/open-bible-scripts

scipts for working with open.bible data

Primary LanguageShellApache License 2.0Apache-2.0

Align Open.Bible data

Language Passing Failing Unknown Notes Aligned Sample
Yoruba 💚 Psalm 119
Ewe 💚 Psalm 119
Lingala 💚 Psalm 119
Chichewa ❤️‍🩹 Passing with bad alignments Psalm 119
Hausa 💔
Luo 💔
Luganda 💔
Kikuyu 💔
Asante Twi 💔
Akuapem Twi 💔
Arabic
Kurdi Sorani
Polish
Vietnamese

Clone this repo

$ git clone https://github.com/coqui-ai/open-bible-scripts.git

Alignment Approach 1: Use the Montreal Forced Aligner

The first alignment approach is to use MFA to align and train a new acoustic model from stratch.

Dependencies

You need to install a couple things on your own:

gnu-parallel covo

Start with the run script for pre-processing

Use the language name as defined in open-bible-scripts/data/*.txt. Use the language code as expected by covo.

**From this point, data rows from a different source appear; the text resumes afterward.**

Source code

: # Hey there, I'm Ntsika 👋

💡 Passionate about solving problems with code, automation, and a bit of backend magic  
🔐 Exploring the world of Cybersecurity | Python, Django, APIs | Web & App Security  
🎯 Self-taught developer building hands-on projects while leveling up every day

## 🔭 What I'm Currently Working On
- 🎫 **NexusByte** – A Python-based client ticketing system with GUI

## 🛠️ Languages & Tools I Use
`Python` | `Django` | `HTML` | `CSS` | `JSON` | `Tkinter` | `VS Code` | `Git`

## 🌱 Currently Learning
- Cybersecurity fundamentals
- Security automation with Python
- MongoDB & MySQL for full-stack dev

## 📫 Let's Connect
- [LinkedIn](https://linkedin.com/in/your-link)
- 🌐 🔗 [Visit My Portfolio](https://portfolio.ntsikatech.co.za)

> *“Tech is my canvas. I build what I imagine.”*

E.g., for Yoruba use yoruba and yo, for Ewe use ewe and ee, for Luganda luganda and lg, and so on.

$ cd open-bible-scripts
open-bible-scripts$ ./run-pre-alignment.sh yoruba yo

Generate alignments with mfa train

$ docker run -it --mount "type=bind,src=/home/ubuntu/open-bible-scripts,dst=/mnt" mmcauliffe/montreal-forced-aligner
(base) root@d8095c794d5f:/# conda activate aligner
(aligner) root@d8095c794d5f:/# mfa train --clean --num_jobs `nproc` --temp_directory /mnt/yoruba/data/mfa-tmp-dir --config_path /mnt/MFA_CONFIG /mnt/yoruba/data /mnt/yoruba/dict.txt /mnt/yoruba/data/mfa-output &> /mnt/yoruba/data/LOG &

# At this point, alignment will take a while,
# so you might want to detach from the docker container 
# with `Ctrl-P followed by Ctrl-Q`

Finish with the run script for post-processing

Use the language name as defined in open-bible-scripts/data/*.txt.

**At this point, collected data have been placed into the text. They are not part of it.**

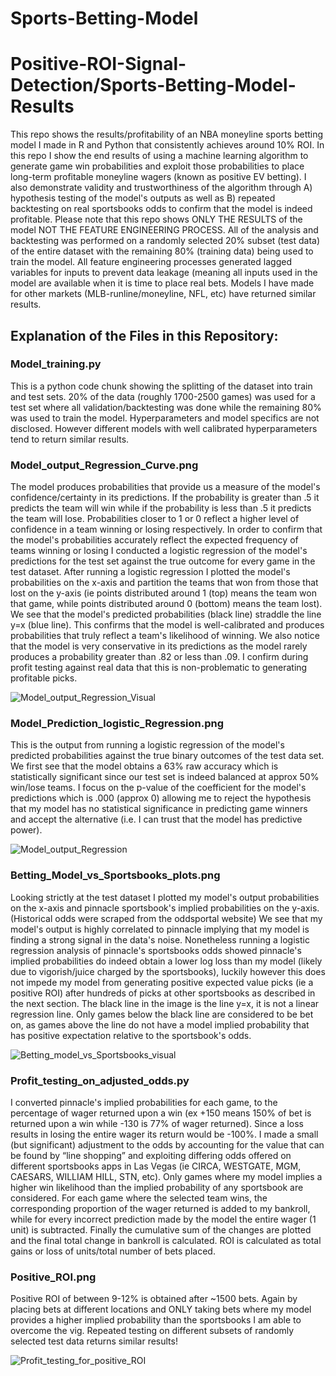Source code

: # Sports-Betting-Model
# Positive-ROI-Signal-Detection/Sports-Betting-Model-Results
This repo shows the results/profitability of an NBA moneyline sports betting model I made in R and Python that consistently achieves around 10% ROI. In this repo I show the end results of using a machine learning algorithm to generate game win probabilities and exploit those probabilities to place long-term profitable moneyline wagers (known as positive EV betting). I also demonstrate validity and trustworthiness of the algorithm through A) hypothesis testing of the model's outputs as well as B) repeated backtesting on real sportsbooks odds to confirm that the model is indeed profitable. Please note that this repo shows ONLY THE RESULTS of the model NOT THE FEATURE ENGINEERING PROCESS. All of the analysis and backtesting was performed on a randomly selected 20% subset (test data) of the entire dataset with the remaining 80% (training data) being used to train the model. All feature engineering processes generated lagged variables for inputs to prevent data leakage (meaning all inputs used in the model are available when it is time to place real bets. Models I have made for other markets (MLB-runline/moneyline, NFL, etc) have returned similar results.  

## Explanation of the Files in this Repository:

### Model_training.py
This is a python code chunk showing the splitting of the dataset into train and test sets. 20% of the data (roughly 1700-2500 games) was used for a test set where all validation/backtesting was done while the remaining 80% was used to train the model. Hyperparameters and model specifics are not disclosed. However different models with well calibrated hyperparameters tend to return similar results.


### Model_output_Regression_Curve.png
The model produces probabilities that provide us a measure of the model's confidence/certainty in its predictions. If the probability is greater than .5 it predicts the team will win while if the probability is less than .5 it predicts the team will lose. Probabilities closer to 1 or 0 reflect a higher level of confidence in a team winning or losing respectively. In order to confirm that the model's probabilities accurately reflect the expected frequency of teams winning or losing I conducted a logistic regression of the model's predictions for the test set against the true outcome for every game in the test dataset. After running a logistic regression I plotted the model's probabilities on the x-axis and partition the teams that won from those that lost on the y-axis (ie points distributed around 1 (top) means the team won that game, while points distributed around 0 (bottom) means the team lost). We see that the model's predicted probabilities (black line) straddle the line y=x (blue line). This confirms that the model is well-calibrated and produces probabilities that truly reflect a team's likelihood of winning. We also notice that the model is very conservative in its predictions as the model rarely produces a probability greater than .82 or less than .09. I confirm during profit testing against real data that this is non-problematic to generating profitable picks. 

![Model_output_Regression_Visual](Model_output_Regression_Curve.png)

### Model_Prediction_logistic_Regression.png
This is the output from running a logistic regression of the model's predicted probabilities against the true binary outcomes of the test data set. We first see that the model obtains a 63% raw accuracy which is statistically significant since our test set is indeed balanced at approx 50% win/lose teams. I focus on the p-value of the coefficient for the model's predictions which is .000 (approx 0) allowing me to reject the hypothesis that my model has no statistical significance in predicting game winners and accept the alternative (i.e. I can trust that the model has predictive power).  

![Model_output_Regression](Model_Prediction_logistic_Regression_Summary.png)

### Betting_Model_vs_Sportsbooks_plots.png
Looking strictly at the test dataset I plotted my model's output probabilities on the x-axis and pinnacle sportsbook's implied probabilities on the y-axis. (Historical odds were scraped from the oddsportal website) We see that my model's output is highly correlated to pinnacle implying that my model is finding a strong signal in the data's noise. Nonetheless running a logistic regression analysis of pinnacle's sportsbooks odds showed pinnacle's implied probabilities do indeed obtain a lower log loss than my model (likely due to vigorish/juice charged by the sportsbooks), luckily however this does not impede my model from generating positive expected value picks (ie a positive ROI) after hundreds of picks at other sportsbooks as described in the next section. The black line in the image is the line y=x, it is not a linear regression line. Only games below the black line are considered to be bet on, as games above the line do not have a model implied probability that has positive expectation relative to the sportsbook's odds. 

![Betting_model_vs_Sportsbooks_visual](Betting_Model_vs_Sportsbooks_Plot.png)

### Profit_testing_on_adjusted_odds.py
I converted pinnacle's implied probabilities for each game, to the percentage of wager returned upon a win (ex +150 means 150% of bet is returned upon a win while -130 is 77% of wager returned). Since a loss results in losing the entire wager its return would be -100%. I made a small (but significant) adjustment to the odds by accounting for the value that can be found by “line shopping” and exploiting differing odds offered on different sportsbooks apps in Las Vegas (ie CIRCA, WESTGATE, MGM, CAESARS, WILLIAM HILL, STN, etc). Only games where my model implies a higher win likelihood than the implied probability of any sportsbook are considered. For each game where the selected team wins, the corresponding proportion of the wager returned is added to my bankroll, while for every incorrect prediction made by the model the entire wager (1 unit) is subtracted. Finally the cumulative sum of the changes are plotted and the final total change in bankroll is calculated. ROI is calculated as total gains or loss of units/total number of bets placed. 

### Positive_ROI.png
Positive ROI of between 9-12% is obtained after ~1500 bets. Again by placing bets at different locations and ONLY taking bets where my model provides a higher implied probability than the sportsbooks I am able to overcome the vig. Repeated testing on different subsets of randomly selected test data returns similar results! 

![Profit_testing_for_positive_ROI](positive_ROI.png)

E.g., for Yoruba use yoruba, for Ewe use ewe, for Luganda luganda, and so on.

$ cd open-bible-scripts
open-bible-scripts$ ./run-post-alignment.sh yoruba yo

Alignment Approach 2: Use timing files from Biblica

Split using timming file

Install sox on your OS. See linux installation below

sudo apt-get install sox
sudo apt-get install libsox-fmt-mp3
sox --version

Run the following command from the root

python split_verse.py -wav_folder data/lnOMNB20_MAT_wav/ -timing_folder data/lnOMNB20_timingfiles/timingfiles/MAT/ -book_sfm  data/lnOMNB20_USFM/41MATlnOMNB20.SFM -output /data/MAT/